Warholm was followed home by Brazil’s Alison dos Santos in a South American record of 47.38, with Yasmani Coppello of Turkey third in 48.86.

The Norwegian's time lays down a marker to the American Benjamin and all other rivals ahead of Tokyo 2020.

It was a memorable night to for Australia’s Stewart McSweyn, who won the Dream Mile event now re-named in honour of the late former Oslo meeting director and European Athletics President Svein Arne Hansen in an area record of 3min 48.37sec - the fastest time seen this year.

He was chased home by former European indoor 1500m champion Marcin Lewandowski in a Polish record of 3:49.11, with Uganda’s Ronald Musagala setting a national record of 3:53.07 in sixth place.

And there was more super-fast track action in the men’s 3,000m, where Ethiopia’s Yomif Kejelcha set a Diamond League record, personal best and 2021 world best of 7:26.25, with two Kenyans setting personal bests behind him in Jacob Krop, who ran 7:30.07, and Nicholas Kimeli, who clocked 7:31.33.

Femke Bol of The Netherlands, the European indoor 400m champion, also had a night to remember as she set a national record of 53.33sec in her specialist event, the 400m hurdles.

Sweden’s holder of the pole vault world record, Armand Duplantis - another of the sport’s glittering adornments - won with 6.01 metres from double world champion Sam Kendricks of the US, who cleared 5.91m, with France’s former world record-holder Renaud Lavillenie third on 5.81m.

Germany’s world champion Malaika Mihambo won the women’s long jump with a best effort of 6.86m and a final three-winning effort of 6.83m, with Serbia’s three-time European indoor champion Ivana Španović, back after injury, coming second with a 6.66m best and a final-three effort of 6.61m.

Kenya’s back-to-back world champion Hellen Obiri underlined her fine form as she won the women’s 5,000 metres in a season’s best of 14min 26.38sec, with Ethiopia’s Fantu Worku second in a personal best of 14:26.80, Kenya’s Margaret Chelimo third in 14:28.24 and Tokyo-bound Eilish McColgan fourth in a British record of 14:28.55, breaking Paula Radcliffe’s 2004 mark of 14:29.11.

Sweden’s world discus champion Daniel Ståhl produced by far the best effort of 68.65 metres, but only claimed victory by a countback process after both he and Slovenia’s Kristjan Ceh threw 65.72m in the final round.
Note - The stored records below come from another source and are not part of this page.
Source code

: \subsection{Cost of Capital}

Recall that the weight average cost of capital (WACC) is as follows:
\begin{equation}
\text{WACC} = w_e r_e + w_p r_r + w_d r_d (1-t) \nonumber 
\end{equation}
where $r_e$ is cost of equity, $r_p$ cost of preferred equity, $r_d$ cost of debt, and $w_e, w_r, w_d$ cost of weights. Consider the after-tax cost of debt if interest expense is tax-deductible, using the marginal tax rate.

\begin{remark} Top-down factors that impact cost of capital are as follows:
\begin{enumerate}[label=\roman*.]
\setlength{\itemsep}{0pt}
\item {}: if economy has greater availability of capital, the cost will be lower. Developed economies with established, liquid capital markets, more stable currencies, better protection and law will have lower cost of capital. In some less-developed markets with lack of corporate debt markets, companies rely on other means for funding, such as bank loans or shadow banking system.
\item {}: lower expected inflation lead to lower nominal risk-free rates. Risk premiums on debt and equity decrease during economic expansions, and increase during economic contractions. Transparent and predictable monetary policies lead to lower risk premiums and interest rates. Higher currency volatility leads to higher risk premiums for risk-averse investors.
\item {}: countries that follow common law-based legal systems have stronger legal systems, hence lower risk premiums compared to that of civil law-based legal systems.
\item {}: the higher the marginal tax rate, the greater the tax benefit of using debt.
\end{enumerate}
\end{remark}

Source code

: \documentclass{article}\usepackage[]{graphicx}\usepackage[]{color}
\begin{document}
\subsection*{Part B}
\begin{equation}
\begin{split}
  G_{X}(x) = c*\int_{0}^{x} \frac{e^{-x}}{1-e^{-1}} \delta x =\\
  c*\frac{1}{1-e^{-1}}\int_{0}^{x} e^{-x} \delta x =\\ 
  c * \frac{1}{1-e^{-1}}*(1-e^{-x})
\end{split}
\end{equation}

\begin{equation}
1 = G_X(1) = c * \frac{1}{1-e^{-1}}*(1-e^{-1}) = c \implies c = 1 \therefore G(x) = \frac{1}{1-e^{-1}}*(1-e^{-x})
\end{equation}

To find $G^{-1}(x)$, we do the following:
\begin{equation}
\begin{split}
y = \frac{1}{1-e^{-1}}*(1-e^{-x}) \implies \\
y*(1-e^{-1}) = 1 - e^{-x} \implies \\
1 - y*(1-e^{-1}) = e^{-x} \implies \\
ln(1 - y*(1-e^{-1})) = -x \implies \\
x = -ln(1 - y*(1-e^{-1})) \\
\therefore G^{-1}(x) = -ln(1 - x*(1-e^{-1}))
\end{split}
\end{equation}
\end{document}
"I am happy with the win but not with this system," Stahl said.

"The rule is tough on everyone."

Marie-Josée Ta Lou of the Ivory Coast won the women’s 100 metres in a season’s best of 10.91sec from Britain’s Daryll Neita, who clocked 11.06, and Ajla Del Ponte of Switzerland, who was timed at 11.16.

Kate Grace of the US won the women’s 800m in a personal best of 1min 57.60sec from Uganda's surprise 2019 world champion Halimah Nakaayi, who clocked a season’s best of 1:58.70.

Canada’s Andre De Grasse won the men’s 200m - at which he won silver behind Jamaican Usain Bolt at the Rio 2016 Olympics - in 20.09sec from compatriot Aaron Brown, who clocked 20.38, with Botswana’s Isaac Makwala third in 20.61.